1. Effective with the execution hereof, and subject to Bank’s right to accelerate consistent with the terms of the Note, the maturity date under the Note shall be extended twenty-two (22) months from June 10th, 2020 to April 10th, 2022 (the “Maturity” or “Maturity Date”), on which date the entire balance outstanding, if any, including all interest that has accrued, shall be paid in full to Bank by Borrower.

 

2. Effective with the execution hereof, the applicable non-default interest rate under the Note shall be changed from the fixed rate of four and thirty-five hundredths of one percent (4.35%) per annum to the fixed rate of six and twenty-nine hundredths of one percent (6.29%) per annum.

 

3. Effective with the execution hereof the Note is hereby amended to reflect that the Loan is to be re-amortized over a term of 36 months with payments heretofore required under the Note being hereby modified from principal and interest payments in the amount of Six Thousand One Hundred Ninety-eight and 37/100 Dollars ($6,198.37) each to principal and interest payments in the amount of Four Thousand Fifty-three and 40/100

 

   
 

 

Dollars ($4,053.40) each. Said payments shall be due on the 10th day of each consecutive month beginning May 10th, 2019 and continuing thereafter to Maturity, with one final payment due at Maturity, whether by acceleration or by lapse of time, in an amount equal to the principal balance then outstanding, plus all accrued and unpaid interest.
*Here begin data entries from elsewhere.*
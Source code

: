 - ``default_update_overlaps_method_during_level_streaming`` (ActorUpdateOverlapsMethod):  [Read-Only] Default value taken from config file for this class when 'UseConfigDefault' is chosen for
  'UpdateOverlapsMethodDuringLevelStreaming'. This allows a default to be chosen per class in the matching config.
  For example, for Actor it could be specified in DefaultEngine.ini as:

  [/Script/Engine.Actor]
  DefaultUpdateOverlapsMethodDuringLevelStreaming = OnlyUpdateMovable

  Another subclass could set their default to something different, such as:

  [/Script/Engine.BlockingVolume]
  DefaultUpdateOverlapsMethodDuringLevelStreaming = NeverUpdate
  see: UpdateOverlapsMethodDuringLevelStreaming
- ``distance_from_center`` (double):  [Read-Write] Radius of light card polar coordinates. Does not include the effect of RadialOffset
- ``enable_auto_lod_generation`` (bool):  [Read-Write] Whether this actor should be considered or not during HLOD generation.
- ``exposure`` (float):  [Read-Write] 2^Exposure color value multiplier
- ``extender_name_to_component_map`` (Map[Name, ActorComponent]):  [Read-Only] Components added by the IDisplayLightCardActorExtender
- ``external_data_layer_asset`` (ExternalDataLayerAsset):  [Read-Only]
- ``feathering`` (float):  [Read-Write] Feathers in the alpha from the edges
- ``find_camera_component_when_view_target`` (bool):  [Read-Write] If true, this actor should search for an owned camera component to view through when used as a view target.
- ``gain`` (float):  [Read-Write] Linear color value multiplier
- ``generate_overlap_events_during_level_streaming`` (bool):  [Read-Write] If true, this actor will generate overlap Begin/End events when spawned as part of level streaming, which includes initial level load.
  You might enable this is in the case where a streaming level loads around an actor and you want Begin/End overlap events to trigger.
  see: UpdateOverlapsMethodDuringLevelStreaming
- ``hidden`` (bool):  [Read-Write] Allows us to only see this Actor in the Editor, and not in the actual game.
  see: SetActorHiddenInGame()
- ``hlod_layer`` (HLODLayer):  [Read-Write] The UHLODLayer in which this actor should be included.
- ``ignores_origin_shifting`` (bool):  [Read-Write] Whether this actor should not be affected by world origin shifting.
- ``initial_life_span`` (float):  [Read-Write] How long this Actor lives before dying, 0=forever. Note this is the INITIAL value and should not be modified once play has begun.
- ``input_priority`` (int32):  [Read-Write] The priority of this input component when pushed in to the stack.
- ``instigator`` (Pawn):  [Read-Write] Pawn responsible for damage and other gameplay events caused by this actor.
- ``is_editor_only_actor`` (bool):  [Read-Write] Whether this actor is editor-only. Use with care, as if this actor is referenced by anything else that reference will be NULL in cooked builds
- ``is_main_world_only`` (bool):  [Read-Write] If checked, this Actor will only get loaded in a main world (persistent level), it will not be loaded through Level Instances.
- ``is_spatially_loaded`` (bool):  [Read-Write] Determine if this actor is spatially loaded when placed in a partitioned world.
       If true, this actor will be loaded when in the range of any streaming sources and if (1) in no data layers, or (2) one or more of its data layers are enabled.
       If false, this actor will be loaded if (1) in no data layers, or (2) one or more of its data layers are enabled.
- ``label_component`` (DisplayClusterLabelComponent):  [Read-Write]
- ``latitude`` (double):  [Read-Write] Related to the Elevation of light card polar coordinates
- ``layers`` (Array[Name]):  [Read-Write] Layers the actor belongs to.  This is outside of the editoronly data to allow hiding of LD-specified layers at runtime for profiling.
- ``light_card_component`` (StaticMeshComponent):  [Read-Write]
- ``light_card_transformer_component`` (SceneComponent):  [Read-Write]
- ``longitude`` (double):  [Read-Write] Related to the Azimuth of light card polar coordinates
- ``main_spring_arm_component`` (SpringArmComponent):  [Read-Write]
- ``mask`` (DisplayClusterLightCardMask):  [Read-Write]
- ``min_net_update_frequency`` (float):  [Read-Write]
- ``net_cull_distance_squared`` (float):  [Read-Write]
Moreover, all outstanding interest and late fees, together with costs and expenses incurred therefor by Bank shall be paid by Borrower at the time of the execution hereof.

 

4. Borrower ratifies and confirms that the Note is secured by Borrower’s equipment, identified as a reconditioned Double Fold F/F/S Machine, Model V12M, Serial #2205-1234, including all accessions, attachments, accessories, replacements of said collateral, and all records accounts, general intangibles, instruments, rents, monies, payments, proceeds, and all other rights relating thereto.

 

5. The Borrower hereby represents and warrants to Bank that (a) Borrower has the legal authority to execute and deliver this Amendment; (b) the officers executing this Amendment have been duly authorized to execute and deliver same and bind the Borrower with respect to the provisions hereof; (c) the execution and delivery hereof by the Borrower and the performance and observance by Borrower of the provisions hereof do not violate or conflict with the organizational agreements of the Borrower or any law applicable to Borrower nor would result in a breach of any provisions of or constitute a default under another agreement, instrument or document bearing upon or enforceable against the Borrower; and (d) this Amendment constitutes a valid and binding obligation upon Borrower in every respect.

 

6. In consideration of this Amendment, Borrower hereby fully releases and discharges the Bank and its shareholders, directors, officers, employees, attorneys, parent, affiliates and subsidiaries from any and all claims, demands, liability, and causes of action whatsoever, now known or unknown, arising out of or in any way related to the extension or administration of the Loan, the Note and all security interests related thereto.

 

FURTHER, it is hereby understood and agreed that this Note Amendment shall be construed as a revision of the aforementioned Note only, and not a novation; and except as herein provided all the terms and conditions of said Note shall remain in full force and effect according to the original terms, conditions and provisions thereof, as heretofore amended and as subsequently modified or amended by consent and agreement of all the parties, except that the changes set forth herein shall supersede all prior amendments to the Note, if any.

 

The undersigned Borrower authorizes any attorney-at-law at any time or times after the maturity hereof to appear in any state or federal court of record in the United States of America, to waive the issuance and service of process, to admit the maturity of this note and the nonpayment thereof when due, to confess judgment against the undersigned Borrower in favor of the holder of this note for the amount then appearing due, together with interest and costs of suit, and thereupon to release all errors and to waive all rights of appeal and stay of execution. The foregoing warrant of’ attorney shall survive any judgment, and if any judgment be vacated for any reason, the holder hereof nevertheless may thereafter use the foregoing warrant of attorney to obtain an additional judgment or judgments against the undersigned Borrower. The undersigned Borrower agrees that the holder’s attorney may confess judgment pursuant to the foregoing warrant of attorney. The undersigned Borrower further agrees that the attorney confessing judgment pursuant to the foregoing warrant of attorney may receive a legal fee or other compensation from the holder.

 

IN WITNESS WHEREOF, Borrower and Bank have caused this instrument to be executed on the 18th day of June 2019.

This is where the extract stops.